Ishaq graduated with a degree in Arabic from D. J. Science College in 1945. He subsequently earned an MA from Bombay University and an LLB at Shahani Law College.

== Legal career ==
Ishaq began legal practice in 1948. He later recounted that he had initially intended to join the civil service but turned to law after being passed over for a senior position in the civil service examination on what he described as ethnic grounds. In 1958, at the age of 32, he was appointed Additional Advocate General of West Pakistan. He was promoted to Advocate General in 1963 and resigned the following year to establish his law practice, concentrating on civil law before the High Court of Sindh and the Supreme Court of Pakistan. He was elected president of the Sindh High Court Bar Association (SHCBA) in 1965, at the age of 39. He was known for taking on cases without charge for clients who could not afford representation. He was a member of the Thinkers Forum and was an advocate for the equal rights of religious minorities, including their eligibility for judicial appointments.

== Scholarship ==
Ishaq focused primarily on Persian and Arabic studies. In 1965, he became project director of the Islamic Research Institute. He served as a member of the Council of Islamic Ideology of Pakistan until 1980. From 1976 to 1977, he taught Seerah at Sindh University as a professor.
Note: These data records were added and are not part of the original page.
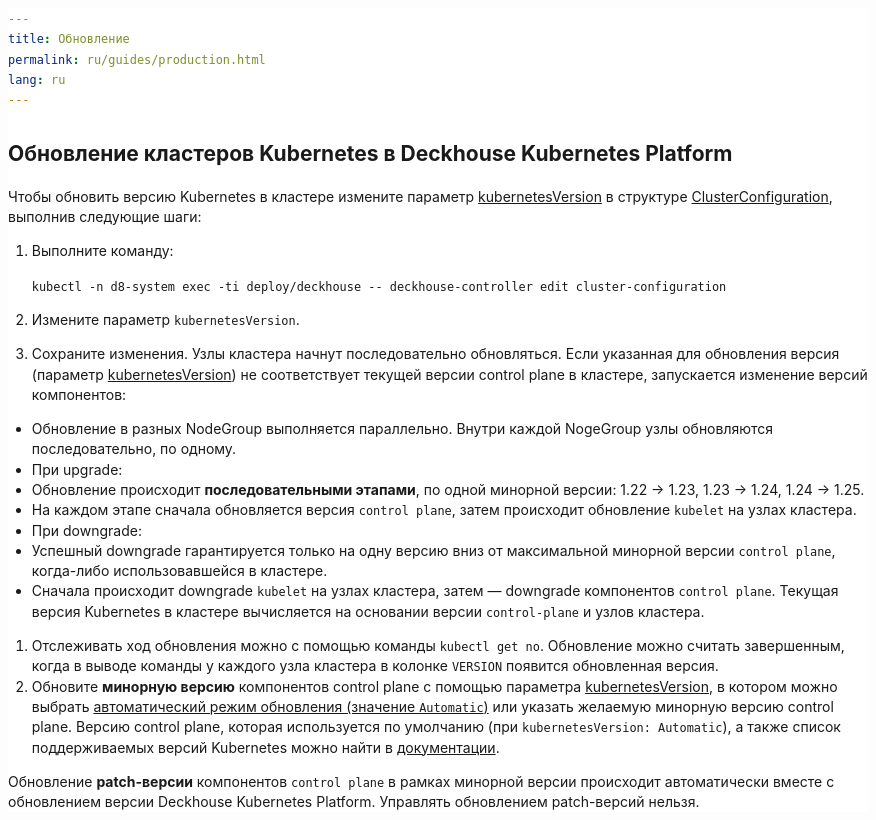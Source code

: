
 ```yaml
---
title: Обновление
permalink: ru/guides/production.html
lang: ru
---
```


## Обновление кластеров Kubernetes в Deckhouse Kubernetes Platform

Чтобы обновить версию Kubernetes в кластере измените параметр [kubernetesVersion](installing/configuration.html#clusterconfiguration-kubernetesversion) в структуре [ClusterConfiguration](installing/configuration.html#clusterconfiguration), выполнив следующие шаги:

1. Выполните команду:

   ```
   kubectl -n d8-system exec -ti deploy/deckhouse -- deckhouse-controller edit cluster-configuration
   ```

1. Измените параметр `kubernetesVersion`.
1. Сохраните изменения. Узлы кластера начнут последовательно обновляться. Если указанная для обновления версия (параметр [kubernetesVersion](../../installing/configuration.html#clusterconfiguration-kubernetesversion)) не соответствует текущей версии control plane в кластере, запускается изменение версий компонентов:
- Обновление в разных NodeGroup выполняется параллельно. Внутри каждой NogeGroup узлы обновляются последовательно, по одному.
- При upgrade:
- Обновление происходит **последовательными этапами**, по одной минорной версии: 1.22 -> 1.23, 1.23 -> 1.24, 1.24 -> 1.25.
- На каждом этапе сначала обновляется версия `control plane`, затем происходит обновление `kubelet` на узлах кластера.  
- При downgrade:
- Успешный downgrade гарантируется только на одну версию вниз от максимальной минорной версии `control plane`, когда-либо использовавшейся в кластере.
- Сначала происходит downgrade `kubelet` на узлах кластера, затем — downgrade компонентов `control plane`.
Текущая версия Kubernetes в кластере вычисляется на основании версии `control-plane` и узлов кластера.
1. Отслеживать ход обновления можно с помощью команды `kubectl get no`. Обновление можно считать завершенным, когда в выводе команды у каждого узла кластера в колонке `VERSION` появится обновленная версия.
1. Обновите **минорную версию** компонентов control plane с помощью параметра [kubernetesVersion](../../installing/configuration.html#clusterconfiguration-kubernetesversion), в котором можно выбрать [автоматический режим обновления (значение `Automatic`)](ссылка) или указать желаемую минорную версию control plane. Версию control plane, которая используется по умолчанию (при `kubernetesVersion: Automatic`), а также список поддерживаемых версий Kubernetes можно найти в [документации](../../supported_versions.html#kubernetes).

Обновление **patch-версии** компонентов `control plane` в рамках минорной версии происходит автоматически вместе с обновлением версии Deckhouse Kubernetes Platform. Управлять обновлением patch-версий нельзя.
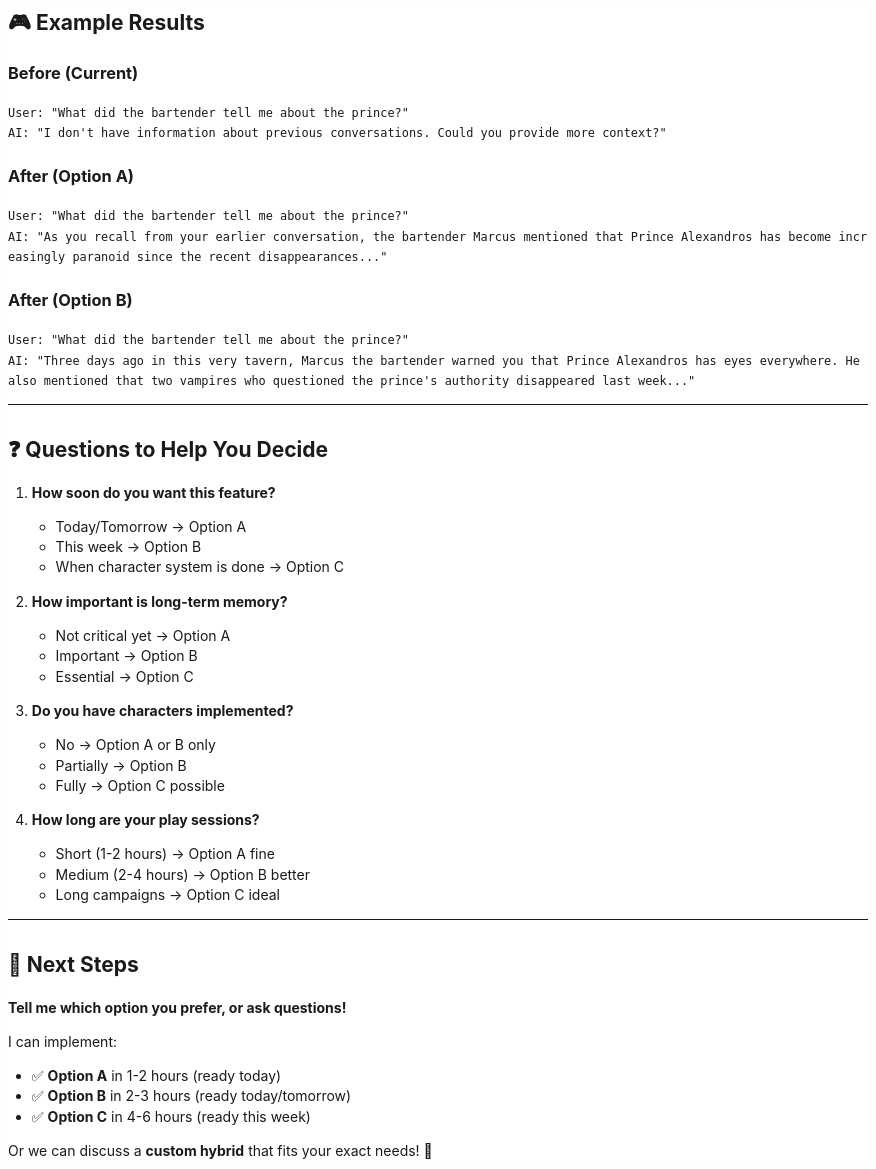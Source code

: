 
## 🎮 Example Results

### Before (Current)
```
User: "What did the bartender tell me about the prince?"
AI: "I don't have information about previous conversations. Could you provide more context?"
```

### After (Option A)
```
User: "What did the bartender tell me about the prince?"
AI: "As you recall from your earlier conversation, the bartender Marcus mentioned that Prince Alexandros has become increasingly paranoid since the recent disappearances..."
```

### After (Option B)
```
User: "What did the bartender tell me about the prince?"
AI: "Three days ago in this very tavern, Marcus the bartender warned you that Prince Alexandros has eyes everywhere. He also mentioned that two vampires who questioned the prince's authority disappeared last week..."
```

---

## ❓ Questions to Help You Decide

1. **How soon do you want this feature?**
   - Today/Tomorrow → Option A
   - This week → Option B
   - When character system is done → Option C

2. **How important is long-term memory?**
   - Not critical yet → Option A
   - Important → Option B
   - Essential → Option C

3. **Do you have characters implemented?**
   - No → Option A or B only
   - Partially → Option B
   - Fully → Option C possible

4. **How long are your play sessions?**
   - Short (1-2 hours) → Option A fine
   - Medium (2-4 hours) → Option B better
   - Long campaigns → Option C ideal

---

## 🚀 Next Steps

**Tell me which option you prefer, or ask questions!**

I can implement:
- ✅ **Option A** in 1-2 hours (ready today)
- ✅ **Option B** in 2-3 hours (ready today/tomorrow)
- ✅ **Option C** in 4-6 hours (ready this week)

Or we can discuss a **custom hybrid** that fits your exact needs! 🦇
Ishaq maintained an extensive personal collection of Quranic commentaries and related works. At the time of his death, the collection comprised more than 200,000 volumes. It had been his personal wish to keep the collection in Karachi. The books were subsequently donated to Lahore University of Management Sciences (LUMS) in 2005. LUMS has designated the first floor of its library as the Khalid Ishaq Wing in recognition of the donation.

For approximately 40 years, Ishaq hosted a weekly gathering at his home in the Garden East neighbourhood of Karachi. The meetings served as an intellectual forum and attracted lawyers, academics, journalists and others; participants were free to debate openly on most subjects, though criticism of Islam, the Prophet, the ideology of Pakistan or the Quaid-i-Azam was not permitted.

== Associates and students ==
Several legal practitioners associated with Ishaq were subsequently elevated to the superior judiciary, including Justice Abdul Qadir Sheikh, Justice Amir Raza, Justice Nasir Aslam Zahid, Justice Majida Rizvi, Justice Nizam Ahmed, Justice Sabihuddin Ahmed, Justice Ghulam Nabi Soomro, Justice Mujeebullah Siddiqui, Justice Amir Hani Muslim and Justice Mushtaq Memon. Justice Sabihuddin Ahmed, who later served as Chief Justice of the Sindh High Court, credited Ishaq with drawing him into the legal profession and described a 50-year association with him.

Among those who have cited Ishaq as a mentor are Abdul Hafeez Lakho, Muneer Malik, Shehenshah Hussain, Ahsan Zaheer Rizvi, Khalid Ibrahim, Abdul G. Soomro, Abid Zuberi and his son Sohaib Khalid Ishaq. Khalida Ghous completed her doctoral thesis under his supervision.

== Death and condolences ==
Ishaq died on 7 February 2004 at his home in Garden East, Karachi. His sons Yahya Nadeem and Shoaib survived him. The Sindh Bar Council and Supreme Court Bar Association issued a joint condolence statement, describing him as "a treasure of knowledge including jurisprudence". The acting governor of Sindh, Syed Muzaffar Hussain Shah, visited the family home to offer condolences, accompanied by Sindh Law Minister Choudhry Iftikhar Hussain.

== Publications ==
- Constitutional Limitations: An Essay on Limits on Exercise of Political Power. Pakistan Publishing House, 1972. 85 pp.
- Islamic Principles of Economic Management. Economist Research Unit, 1982. 57 pp.
- Islamization of Laws: The Pakistan Experience. 1986.
- The Problem: Building Interest-Free Economy. 1988. 69 pp.